DATA SHOWN
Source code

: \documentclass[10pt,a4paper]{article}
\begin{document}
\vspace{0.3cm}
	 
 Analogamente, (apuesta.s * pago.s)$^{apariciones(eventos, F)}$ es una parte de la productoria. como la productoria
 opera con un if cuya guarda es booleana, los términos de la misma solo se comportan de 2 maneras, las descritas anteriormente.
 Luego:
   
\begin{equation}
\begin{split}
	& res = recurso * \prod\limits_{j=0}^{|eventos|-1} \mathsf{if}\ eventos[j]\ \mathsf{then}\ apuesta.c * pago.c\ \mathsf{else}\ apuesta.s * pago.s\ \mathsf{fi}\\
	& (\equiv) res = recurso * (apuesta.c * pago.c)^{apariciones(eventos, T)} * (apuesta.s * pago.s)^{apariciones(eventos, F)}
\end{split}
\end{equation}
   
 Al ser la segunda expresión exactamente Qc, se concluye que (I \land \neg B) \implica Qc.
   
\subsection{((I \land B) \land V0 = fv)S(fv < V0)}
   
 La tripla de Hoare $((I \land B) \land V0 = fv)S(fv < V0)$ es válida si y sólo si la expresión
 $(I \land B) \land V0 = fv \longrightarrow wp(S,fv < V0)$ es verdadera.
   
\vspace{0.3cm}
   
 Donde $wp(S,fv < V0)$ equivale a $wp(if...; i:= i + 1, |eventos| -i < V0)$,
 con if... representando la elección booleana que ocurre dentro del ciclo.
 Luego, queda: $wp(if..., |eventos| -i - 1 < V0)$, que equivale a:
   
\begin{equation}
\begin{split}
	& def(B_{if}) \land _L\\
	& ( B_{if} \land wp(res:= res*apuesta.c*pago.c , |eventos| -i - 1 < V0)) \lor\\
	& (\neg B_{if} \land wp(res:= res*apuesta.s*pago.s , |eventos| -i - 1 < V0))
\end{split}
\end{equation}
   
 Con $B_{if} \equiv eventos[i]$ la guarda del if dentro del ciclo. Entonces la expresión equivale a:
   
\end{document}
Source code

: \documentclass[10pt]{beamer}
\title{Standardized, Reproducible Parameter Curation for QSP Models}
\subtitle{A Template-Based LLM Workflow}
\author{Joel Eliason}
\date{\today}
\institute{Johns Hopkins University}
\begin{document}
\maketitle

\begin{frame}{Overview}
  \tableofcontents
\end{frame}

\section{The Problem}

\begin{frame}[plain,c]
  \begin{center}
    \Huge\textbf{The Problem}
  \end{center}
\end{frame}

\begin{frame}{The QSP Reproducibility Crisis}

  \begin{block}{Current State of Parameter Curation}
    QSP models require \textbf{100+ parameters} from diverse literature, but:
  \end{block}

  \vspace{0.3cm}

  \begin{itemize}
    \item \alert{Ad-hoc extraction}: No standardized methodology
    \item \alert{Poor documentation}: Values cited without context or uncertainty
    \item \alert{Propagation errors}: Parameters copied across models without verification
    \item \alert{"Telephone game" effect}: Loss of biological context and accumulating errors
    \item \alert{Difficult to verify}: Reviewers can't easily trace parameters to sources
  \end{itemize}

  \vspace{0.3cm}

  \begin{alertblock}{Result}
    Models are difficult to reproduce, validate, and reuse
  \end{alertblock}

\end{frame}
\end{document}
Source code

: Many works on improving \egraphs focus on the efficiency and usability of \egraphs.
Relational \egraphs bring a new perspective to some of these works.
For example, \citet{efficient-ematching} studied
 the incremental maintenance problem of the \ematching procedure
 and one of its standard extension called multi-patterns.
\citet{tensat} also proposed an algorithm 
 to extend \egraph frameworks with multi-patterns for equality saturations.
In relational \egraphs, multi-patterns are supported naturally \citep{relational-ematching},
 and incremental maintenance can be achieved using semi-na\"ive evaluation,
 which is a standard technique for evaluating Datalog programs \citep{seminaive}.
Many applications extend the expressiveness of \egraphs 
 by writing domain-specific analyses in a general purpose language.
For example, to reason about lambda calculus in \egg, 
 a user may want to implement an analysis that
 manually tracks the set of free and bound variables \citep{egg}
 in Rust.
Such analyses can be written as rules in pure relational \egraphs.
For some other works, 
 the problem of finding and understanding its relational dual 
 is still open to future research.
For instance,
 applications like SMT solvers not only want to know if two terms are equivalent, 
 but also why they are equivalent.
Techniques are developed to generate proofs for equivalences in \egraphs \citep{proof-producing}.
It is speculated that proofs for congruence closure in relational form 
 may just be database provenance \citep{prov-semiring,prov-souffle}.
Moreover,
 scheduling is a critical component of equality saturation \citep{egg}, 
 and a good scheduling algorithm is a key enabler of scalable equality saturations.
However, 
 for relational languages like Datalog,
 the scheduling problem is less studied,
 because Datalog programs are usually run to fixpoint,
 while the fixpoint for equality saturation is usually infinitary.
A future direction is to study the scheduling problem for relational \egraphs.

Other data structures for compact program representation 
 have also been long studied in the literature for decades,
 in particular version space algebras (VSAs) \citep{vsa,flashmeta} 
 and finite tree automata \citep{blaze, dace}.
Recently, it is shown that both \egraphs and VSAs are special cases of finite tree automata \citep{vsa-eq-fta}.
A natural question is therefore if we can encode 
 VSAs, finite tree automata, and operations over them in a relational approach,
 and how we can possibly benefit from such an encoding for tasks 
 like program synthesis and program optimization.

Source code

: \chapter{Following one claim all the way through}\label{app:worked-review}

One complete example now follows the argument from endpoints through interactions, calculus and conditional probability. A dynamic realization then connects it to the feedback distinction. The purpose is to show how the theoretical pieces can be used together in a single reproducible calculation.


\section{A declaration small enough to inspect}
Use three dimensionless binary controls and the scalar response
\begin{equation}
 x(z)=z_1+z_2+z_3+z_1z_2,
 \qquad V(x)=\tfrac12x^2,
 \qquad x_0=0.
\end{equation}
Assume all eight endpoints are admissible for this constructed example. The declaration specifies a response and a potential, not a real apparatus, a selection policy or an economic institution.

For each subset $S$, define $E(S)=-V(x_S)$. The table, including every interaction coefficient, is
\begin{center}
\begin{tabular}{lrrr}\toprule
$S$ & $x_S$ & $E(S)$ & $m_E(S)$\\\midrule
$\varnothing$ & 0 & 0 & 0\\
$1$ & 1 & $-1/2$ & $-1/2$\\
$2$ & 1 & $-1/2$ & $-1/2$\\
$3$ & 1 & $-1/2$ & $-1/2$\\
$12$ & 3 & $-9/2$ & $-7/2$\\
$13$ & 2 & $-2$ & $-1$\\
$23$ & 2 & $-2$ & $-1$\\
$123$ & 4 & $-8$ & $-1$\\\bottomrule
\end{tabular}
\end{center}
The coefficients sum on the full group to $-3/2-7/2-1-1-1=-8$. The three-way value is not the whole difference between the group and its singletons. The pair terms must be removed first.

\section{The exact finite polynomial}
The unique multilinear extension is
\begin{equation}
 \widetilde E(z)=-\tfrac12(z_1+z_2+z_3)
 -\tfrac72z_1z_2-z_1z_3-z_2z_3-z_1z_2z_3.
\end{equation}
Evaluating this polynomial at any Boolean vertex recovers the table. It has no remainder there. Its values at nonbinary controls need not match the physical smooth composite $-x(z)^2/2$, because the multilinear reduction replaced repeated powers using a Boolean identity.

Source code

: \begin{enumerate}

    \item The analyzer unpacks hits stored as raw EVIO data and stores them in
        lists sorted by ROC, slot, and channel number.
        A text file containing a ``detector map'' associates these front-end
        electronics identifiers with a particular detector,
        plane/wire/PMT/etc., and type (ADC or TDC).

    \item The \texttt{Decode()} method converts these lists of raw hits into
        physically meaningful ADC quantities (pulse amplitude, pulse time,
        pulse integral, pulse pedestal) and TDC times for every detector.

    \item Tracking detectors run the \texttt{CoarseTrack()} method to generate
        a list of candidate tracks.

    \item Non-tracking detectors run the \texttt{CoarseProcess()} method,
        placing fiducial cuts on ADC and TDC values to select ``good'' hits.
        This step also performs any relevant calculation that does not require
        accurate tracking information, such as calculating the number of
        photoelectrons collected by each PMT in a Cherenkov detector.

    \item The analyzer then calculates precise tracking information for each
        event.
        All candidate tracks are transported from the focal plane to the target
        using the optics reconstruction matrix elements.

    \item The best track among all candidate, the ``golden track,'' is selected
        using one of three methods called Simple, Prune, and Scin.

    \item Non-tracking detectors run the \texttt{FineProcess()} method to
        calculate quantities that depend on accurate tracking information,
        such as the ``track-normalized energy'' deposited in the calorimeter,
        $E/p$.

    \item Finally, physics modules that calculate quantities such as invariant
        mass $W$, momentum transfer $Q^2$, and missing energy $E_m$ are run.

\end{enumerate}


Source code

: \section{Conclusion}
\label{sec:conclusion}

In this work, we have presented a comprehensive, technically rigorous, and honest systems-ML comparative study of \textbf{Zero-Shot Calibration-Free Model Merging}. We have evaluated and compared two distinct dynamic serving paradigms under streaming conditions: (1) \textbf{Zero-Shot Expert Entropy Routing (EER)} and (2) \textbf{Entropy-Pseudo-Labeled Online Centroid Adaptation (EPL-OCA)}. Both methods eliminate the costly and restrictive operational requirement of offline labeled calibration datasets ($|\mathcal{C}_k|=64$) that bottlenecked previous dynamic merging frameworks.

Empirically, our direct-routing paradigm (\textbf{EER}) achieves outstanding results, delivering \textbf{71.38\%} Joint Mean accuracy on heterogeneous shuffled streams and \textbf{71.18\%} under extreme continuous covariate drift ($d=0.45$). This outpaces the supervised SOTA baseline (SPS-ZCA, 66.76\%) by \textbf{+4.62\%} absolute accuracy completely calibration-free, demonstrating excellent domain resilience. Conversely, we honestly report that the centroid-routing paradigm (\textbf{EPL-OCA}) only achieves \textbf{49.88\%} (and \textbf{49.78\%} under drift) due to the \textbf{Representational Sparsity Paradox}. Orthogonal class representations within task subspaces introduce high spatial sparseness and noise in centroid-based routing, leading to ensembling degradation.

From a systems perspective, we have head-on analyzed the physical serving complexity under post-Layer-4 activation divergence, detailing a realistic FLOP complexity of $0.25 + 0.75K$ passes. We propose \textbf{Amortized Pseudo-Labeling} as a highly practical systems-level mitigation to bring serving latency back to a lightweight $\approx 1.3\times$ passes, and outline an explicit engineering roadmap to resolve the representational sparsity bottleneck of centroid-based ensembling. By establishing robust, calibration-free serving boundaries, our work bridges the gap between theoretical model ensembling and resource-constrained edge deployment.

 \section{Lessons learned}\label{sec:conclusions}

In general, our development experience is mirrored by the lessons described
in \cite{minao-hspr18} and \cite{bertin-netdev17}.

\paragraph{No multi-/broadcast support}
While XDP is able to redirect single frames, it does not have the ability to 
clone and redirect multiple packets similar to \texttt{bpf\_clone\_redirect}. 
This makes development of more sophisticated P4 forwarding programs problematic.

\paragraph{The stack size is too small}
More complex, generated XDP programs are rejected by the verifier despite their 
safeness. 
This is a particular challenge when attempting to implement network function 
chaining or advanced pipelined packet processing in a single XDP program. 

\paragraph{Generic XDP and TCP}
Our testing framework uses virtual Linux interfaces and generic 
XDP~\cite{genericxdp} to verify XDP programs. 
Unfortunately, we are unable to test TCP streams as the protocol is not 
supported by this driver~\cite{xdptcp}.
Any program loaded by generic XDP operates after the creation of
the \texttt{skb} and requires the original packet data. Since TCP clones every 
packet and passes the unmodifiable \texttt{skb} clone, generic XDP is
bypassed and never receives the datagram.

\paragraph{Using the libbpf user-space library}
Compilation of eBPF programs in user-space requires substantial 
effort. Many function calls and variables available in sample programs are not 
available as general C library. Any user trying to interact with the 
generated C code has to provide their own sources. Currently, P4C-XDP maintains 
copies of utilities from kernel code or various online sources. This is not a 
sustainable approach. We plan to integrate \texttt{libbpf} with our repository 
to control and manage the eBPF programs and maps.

TRY IT
If a line falls between the first line of the data above and the line holding "Analogamente, (apuesta.s *", inclusive, retype it exactly; retype no other line.

SOLUTION FOR THIS TASK
Source code

: \documentclass[10pt,a4paper]{article}
\begin{document}
\vspace{0.3cm}
	 
 Analogamente, (apuesta.s * pago.s)$^{apariciones(eventos, F)}$ es una parte de la productoria. como la productoria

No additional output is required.